Last June, she discovered the same colleague was “spying on me.”

He documented Solinsky’s comings and goings for more than a year on his calendar, and maintained Solinsky often was gone from the office for unauthorized reasons, according to court testimony.

Former Prosecutor Don Brockett investigated the allegation and found it groundless, Solinsky said.

In another clash, Solinsky said a deputy prosecutor “defamed” her, calling her a bad attorney. She referred her concerns to a supervisor for investigation.

District Court Judge Sam Cozza and former District Court Judge John Nollette - who have watched Solinsky and Boharski work - described them as talented, professional attorneys and good communicators.

However, Steven Tucker, a deputy prosecutor, testified that many office employees urged Sweetser to fire Boharski after the election.

“They were concerned she’d be in a position of power and a lot of people didn’t get along with her,” said Tucker, who described Boharski as a “strong personality” who “tends to be overbearing.”

Clark Colwell, chief criminal deputy prosecutor until 1994, defended the two attorneys.

He conceded Boharski could be difficult and abrupt, but noted part of her reputation as an unreasonable boss may have stemmed from orders he gave her.

“I told her that she had to be firm, she had to have guts and that on some cases, when necessary, she had to be blunt … I didn’t care so much about diplomacy.”

Sweetser’s attorney, Terrence Lackie, asked Boharski why she wanted to return to work for someone she didn’t respect and allegedly called lazy.

Boharski said she respected his office, and saw her role as working for the public anyway. “I miss being a prosecutor,” she said.

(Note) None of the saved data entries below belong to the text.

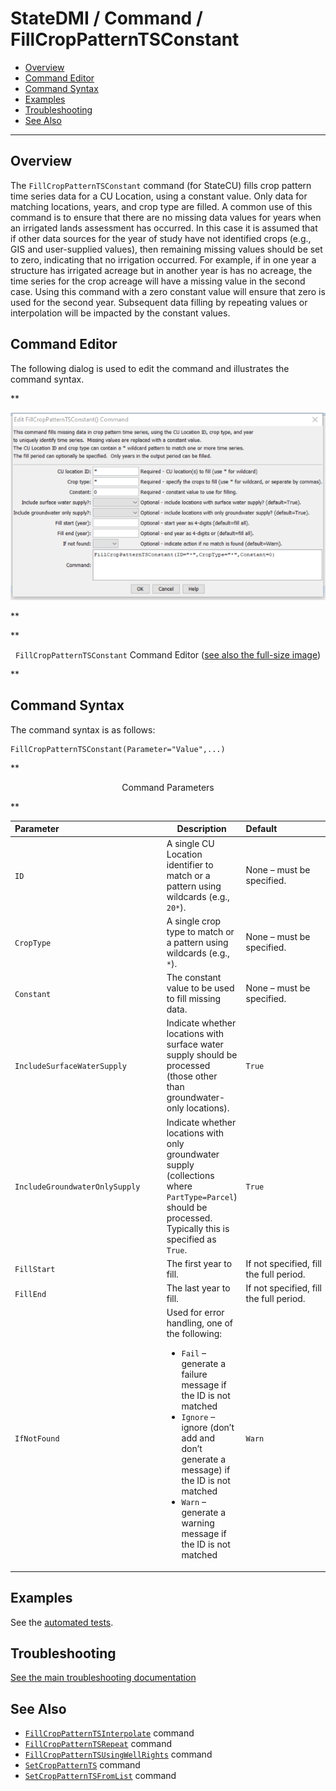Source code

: # StateDMI / Command / FillCropPatternTSConstant #

* [Overview](#overview)
* [Command Editor](#command-editor)
* [Command Syntax](#command-syntax)
* [Examples](#examples)
* [Troubleshooting](#troubleshooting)
* [See Also](#see-also)

-------------------------

## Overview ##

The `FillCropPatternTSConstant` command (for StateCU)
fills crop pattern time series data for a CU Location, using a constant value.
Only data for matching locations, years, and crop type are filled.
A common use of this command is to ensure that there are no missing data values
for years when an irrigated lands assessment has occurred.
In this case it is assumed that if other data sources for the year of study have not identified crops
(e.g., GIS and user-supplied values), then remaining missing values should be set to zero,
indicating that no irrigation occurred.
For example, if in one year a structure has irrigated acreage but in another year is has no acreage,
the time series for the crop acreage will have a missing value in the second case.
Using this command with a zero constant value will ensure that zero is used for the second year.
Subsequent data filling by repeating values or interpolation will be impacted by the constant values.

## Command Editor ##

The following dialog is used to edit the command and illustrates the command syntax.

**<p style="text-align: center;">
![FillCropPatternTSConstant command editor](FillCropPatternTSConstant.png)
</p>**

**<p style="text-align: center;">
`FillCropPatternTSConstant` Command Editor (<a href="../FillCropPatternTSConstant.png">see also the full-size image</a>)
</p>**

## Command Syntax ##

The command syntax is as follows:

```text
FillCropPatternTSConstant(Parameter="Value",...)
```
**<p style="text-align: center;">
Command Parameters
</p>**

| **Parameter**&nbsp;&nbsp;&nbsp;&nbsp;&nbsp;&nbsp;&nbsp;&nbsp;&nbsp;&nbsp;&nbsp;&nbsp;&nbsp;&nbsp;&nbsp;&nbsp;&nbsp;&nbsp;&nbsp;&nbsp;&nbsp;&nbsp;&nbsp;&nbsp;&nbsp;&nbsp;&nbsp;&nbsp;&nbsp;&nbsp;&nbsp;&nbsp;&nbsp;&nbsp;&nbsp;&nbsp;&nbsp;&nbsp;&nbsp;&nbsp;&nbsp;&nbsp; | **Description** | **Default**&nbsp;&nbsp;&nbsp;&nbsp;&nbsp;&nbsp;&nbsp;&nbsp;&nbsp;&nbsp;&nbsp;&nbsp;&nbsp;&nbsp;&nbsp;&nbsp;&nbsp;&nbsp;&nbsp;&nbsp; |
| --------------|-----------------|----------------- |
| `ID` | A single CU Location identifier to match or a pattern using wildcards (e.g., `20*`). | None – must be specified. |
| `CropType` | A single crop type to match or a pattern using wildcards (e.g., `*`). | None – must be specified. |
| `Constant` | The constant value to be used to fill missing data. | None – must be specified. |
| `IncludeSurfaceWaterSupply` | Indicate whether locations with surface water supply should be processed (those other than groundwater-only locations). | `True` |
| `IncludeGroundwaterOnlySupply` | Indicate whether locations with only groundwater supply (collections where `PartType=Parcel`) should be processed.  Typically this is specified as `True`. | `True` |
| `FillStart` | The first year to fill. | If not specified, fill the full period. |
| `FillEnd` | The last year to fill. | If not specified, fill the full period. |
| `IfNotFound` | Used for error handling, one of the following:<ul><li>`Fail` – generate a failure message if the ID is not matched</li><li>`Ignore` – ignore (don’t add and don’t generate a message) if the ID is not matched</li><li>`Warn` – generate a warning message if the ID is not matched</li></ul> | `Warn` |

## Examples ##

See the [automated tests](https://github.com/OpenCDSS/cdss-app-statedmi-test/tree/master/test/regression/commands/FillCropPatternTSConstant).

## Troubleshooting ##

[See the main troubleshooting documentation](../../troubleshooting/troubleshooting.md)

## See Also ##

* [`FillCropPatternTSInterpolate`](../FillCropPatternTSInterpolate/FillCropPatternTSInterpolate.md) command
* [`FillCropPatternTSRepeat`](../FillCropPatternTSRepeat/FillCropPatternTSRepeat.md) command
* [`FillCropPatternTSUsingWellRights`](../FillCropPatternTSUsingWellRights/FillCropPatternTSUsingWellRights.md) command
* [`SetCropPatternTS`](../SetCropPatternTS/SetCropPatternTS.md) command
* [`SetCropPatternTSFromList`](../SetCropPatternTSFromList/SetCropPatternTSFromList.md) command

On Wednesday, the judge ruled that he would not compel Spokesman-Review reporter William Miller to turn over the notes from his interview with Sweetser. He also denied Lackie’s attempt to strike Miller’s testimony on Tuesday that Sweetser pledged a policy of no firings unless there was just cause during his campaign.

Before the trial is finished, as many as a dozen more employees in the prosecutor’s office may testify on Sweetser’s alleged campaign promise and the communication skills of Boharski and Solinsky.